Le moral des hommes est changeant. Toucher terre après cinq mois de mer semble leur faire du bien et leurs folles courses dans ce froid vivifiant est très bon pour la forme. Je sens malgré tout enfler des rumeurs à mon encontre, suggérées par le climat et la végétation de l’île. D’aucuns disent que je me serais trompé de route, ce qui est grotesque ; mais ces racontars sont encouragés par le traître Bienvenu qui, depuis le jour où il s’est stupidement jeté à l’eau, ne s’adresse plus à moi que du bout des lèvres, de peur, je l’imagine, de souffrir davantage des sentiments non réciproques qu’il me porte.
Tissier et Brandérac ne sont pas encore revenus, ce qui laisse supposer que l’île est plus étendue que prévu.
- Capitaine, vous êtes pâle comme une dentelle.

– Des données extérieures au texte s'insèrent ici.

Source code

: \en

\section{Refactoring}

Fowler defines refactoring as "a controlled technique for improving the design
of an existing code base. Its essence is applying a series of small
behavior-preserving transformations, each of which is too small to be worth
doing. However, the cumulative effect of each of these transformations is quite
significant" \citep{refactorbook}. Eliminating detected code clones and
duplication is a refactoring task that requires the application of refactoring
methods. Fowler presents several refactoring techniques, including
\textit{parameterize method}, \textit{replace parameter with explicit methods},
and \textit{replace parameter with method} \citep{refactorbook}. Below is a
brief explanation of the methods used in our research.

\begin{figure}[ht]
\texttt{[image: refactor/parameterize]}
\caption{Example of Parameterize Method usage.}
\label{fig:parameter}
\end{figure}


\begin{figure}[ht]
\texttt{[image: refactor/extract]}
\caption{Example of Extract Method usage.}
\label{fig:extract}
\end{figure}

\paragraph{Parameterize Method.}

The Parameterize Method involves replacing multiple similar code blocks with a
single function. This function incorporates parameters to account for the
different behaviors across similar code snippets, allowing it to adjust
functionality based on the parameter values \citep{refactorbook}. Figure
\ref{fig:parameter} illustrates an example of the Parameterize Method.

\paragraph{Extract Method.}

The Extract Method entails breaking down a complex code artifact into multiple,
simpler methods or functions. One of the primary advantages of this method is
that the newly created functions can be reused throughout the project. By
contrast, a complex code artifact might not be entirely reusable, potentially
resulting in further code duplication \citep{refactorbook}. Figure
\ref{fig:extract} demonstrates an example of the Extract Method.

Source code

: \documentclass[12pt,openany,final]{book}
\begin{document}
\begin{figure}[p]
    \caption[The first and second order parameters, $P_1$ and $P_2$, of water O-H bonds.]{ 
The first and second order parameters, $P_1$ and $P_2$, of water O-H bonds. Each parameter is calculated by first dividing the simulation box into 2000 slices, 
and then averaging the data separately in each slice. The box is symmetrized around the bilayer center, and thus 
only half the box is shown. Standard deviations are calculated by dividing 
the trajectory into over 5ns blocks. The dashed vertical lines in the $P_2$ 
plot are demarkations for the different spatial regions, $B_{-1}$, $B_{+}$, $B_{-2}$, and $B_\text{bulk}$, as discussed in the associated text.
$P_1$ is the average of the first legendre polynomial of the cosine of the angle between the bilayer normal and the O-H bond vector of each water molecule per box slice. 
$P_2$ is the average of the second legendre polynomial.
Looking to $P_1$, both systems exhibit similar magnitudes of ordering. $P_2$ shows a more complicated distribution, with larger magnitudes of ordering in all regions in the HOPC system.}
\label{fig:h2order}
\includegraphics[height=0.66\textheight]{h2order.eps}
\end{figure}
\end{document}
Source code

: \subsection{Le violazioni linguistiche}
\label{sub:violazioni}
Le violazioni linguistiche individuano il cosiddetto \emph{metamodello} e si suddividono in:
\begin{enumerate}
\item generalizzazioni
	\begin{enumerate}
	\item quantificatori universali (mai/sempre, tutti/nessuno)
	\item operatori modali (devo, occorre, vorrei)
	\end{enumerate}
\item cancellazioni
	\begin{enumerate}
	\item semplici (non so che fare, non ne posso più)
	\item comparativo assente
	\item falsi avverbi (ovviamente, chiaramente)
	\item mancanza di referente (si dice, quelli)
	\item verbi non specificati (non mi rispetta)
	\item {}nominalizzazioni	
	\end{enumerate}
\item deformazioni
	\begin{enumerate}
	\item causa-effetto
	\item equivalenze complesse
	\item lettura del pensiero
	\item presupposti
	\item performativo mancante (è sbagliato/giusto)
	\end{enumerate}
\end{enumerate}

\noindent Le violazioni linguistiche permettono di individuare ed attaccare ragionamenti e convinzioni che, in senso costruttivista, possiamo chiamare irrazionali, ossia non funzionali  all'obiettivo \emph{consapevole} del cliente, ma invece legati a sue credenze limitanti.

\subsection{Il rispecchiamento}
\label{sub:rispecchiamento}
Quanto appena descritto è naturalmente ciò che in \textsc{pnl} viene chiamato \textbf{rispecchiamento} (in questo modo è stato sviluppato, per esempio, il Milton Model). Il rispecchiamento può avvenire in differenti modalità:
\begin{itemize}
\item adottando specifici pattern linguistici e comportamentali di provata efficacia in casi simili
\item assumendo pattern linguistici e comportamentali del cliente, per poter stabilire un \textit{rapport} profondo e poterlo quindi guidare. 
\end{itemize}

- Ah ! Cela ne m’étonne guère.
- Quel tourment vous habite-t-il ?
- Je reviens de l’île ; je m’y suis promené une heure, seul, dans la forêt.
- Eh bien ! Cela aurait dû, au contraire, vous amener du rose aux joues.
- Ce fut d’abord le cas, et je sautillai gaiement entre les arbres, cueillant ici une baie, là un scarabée, lorsque je fus violemment ému par l’apparition d’une nouvelle créature du démon.
- Allons bon ! Elles ne se cantonnent donc point aux flots ?
- Celle-ci ressemblait à un genre de biche, ou de daim peut-être, portant robe noire et luisante.
- Dans ces contrées éloignées, cela se peut fort bien sans aucune intervention diabolique.
- C’est que ce n’est pas tout. Cet animal avançait sur deux pattes comme le ferait un homme.
- Certains ours le font parfois.
- Cet ours-là avait nettement la forme d’une biche. De surcroît il portait sous le ventre, je l’ai bien vu, une marque blanche qui avait – vous ne devineriez jamais – la forme d’une croix.
- Il ne pouvait donc s’agir que d’une créature de Dieu.
- A moins que la croix ne soit renversée.
- L’était-elle ?
- Je l’ignore. C’était une croix de malte.
- Evidemment, cela laisse planer des doutes et des soupçons.
- Des doutes, oui, et des soupçons. Thomas, mon jeune ami, préparez-moi un grog, je le prendrai ici.